Om is a mantra, or vibration, that is traditionally chanted at the beginning and end of yoga sessions. Coming from Hinduism and Yoga, the mantra is considered to have high spiritual and creative power but despite this, it is a mantra that can be recited by anyone. It’s both a sound and a symbol rich in meaning and depth and when pronounced correctly it is actually AUM.

Chanting Om allows us to recognise our experience as a reflection of how the whole universe moves, think about the setting sun, the rising moon, the ebb and flow of the tides and the beating of our hearts. As we chant Om, it takes us for a ride on this universal movement, through our breath, our awareness, and our physical energy, and we begin to sense a bigger connection that is both uplifting and soothing.

4. Are there different types of yoga?

There is only one yoga and its all Hatha Yoga. The goal of Hatha Yoga is to balance and still energy to make meditation accessible.

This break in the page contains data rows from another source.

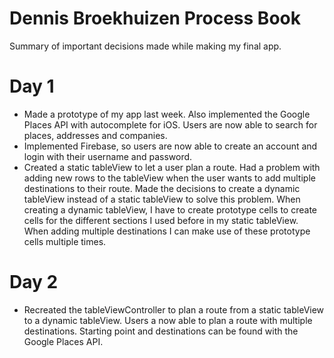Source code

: # Dennis Broekhuizen Process Book
Summary of important decisions made while making my final app.

# Day 1
* Made a prototype of my app last week. Also implemented the Google Places API with autocomplete for iOS. Users are now able to search for places, addresses and companies.
* Implemented Firebase, so users are now able to create an account and login with their username and password.
* Created a static tableView to let a user plan a route. Had a problem with adding new rows to the tableView when the user wants to add multiple destinations to their route. Made the decisions to create a dynamic tableView instead of a static tableView to solve this problem. When creating a dynamic tableView, I have to create prototype cells to create cells for the different sections I used before in my static tableView. When adding multiple destinations I can make use of these prototype cells multiple times.

# Day 2
* Recreated the tableViewController to plan a route from a static tableView to a dynamic tableView. Users a now able to plan a route with multiple destinations. Starting point and destinations can be found with the Google Places API.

  • Iyengar: With a focus on structure and alignment, by using props such as blocks and straps.
  • Ashtanga Vinyasa: The “original” Vinyasa flow that utilises bandhas, ujjayi breathing and Sun Salutations continuing into 6 series of posture sequences of advancing complexibility and requiring extraordinary flexibility.  
  • Anusara: Playful, using creatively worded principles of alignment, life affirming tantric philosophy, and heart oriented teaching.
  • Bikram: The original Hot Yoga. This style uses an ordered sequence of 26 poses and is practices in a heated studio (40 degrees).
  • Power/Flow/Vinyasa: Athletical and physically challenging style. It’s a flowing practice where you move to the rhythm of your breath to get the heart rate up.
  • Yin: This style uses low intensity poses, often seated or laying down, with or without props, and has practitioners relax into the poses for up to 5 minutes or longer.
  • Aerial: fluid, acrobatic yoga in a hammock.
  • Acro: A physical practice which is a combination of yoga and acrobatics.
  • Kundalini: Focused on meditation and breathing to awaken the internal energy.

5. What is a Sun Salutation?

Sun Salutations are an affective full body warm up that can be performed ritualistically with the rising and setting of the sun, putting the practitioner in tune with the rhythm of life on earth. To me, a sun salutation is the foundation of a yoga practice. The sun salutation is a great way to create strength and build up the inner fire.